Description of the task >> Nothing but the exact text of the entries should appear in your answer; pictures stay out.

Task data >>
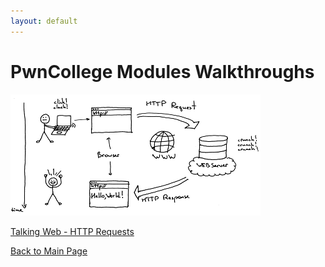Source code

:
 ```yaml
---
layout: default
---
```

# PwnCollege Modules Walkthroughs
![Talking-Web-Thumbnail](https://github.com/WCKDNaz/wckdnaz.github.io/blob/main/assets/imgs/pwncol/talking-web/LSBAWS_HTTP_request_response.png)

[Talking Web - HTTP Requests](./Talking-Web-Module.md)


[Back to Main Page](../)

Answer box >>
Source code

:
 ```yaml
---
layout: default
---
```

# PwnCollege Modules Walkthroughs
![Talking-Web-Thumbnail](https://github.com/WCKDNaz/wckdnaz.github.io/blob/main/assets/imgs/pwncol/talking-web/LSBAWS_HTTP_request_response.png)

[Talking Web - HTTP Requests](./Talking-Web-Module.md)


[Back to Main Page](../)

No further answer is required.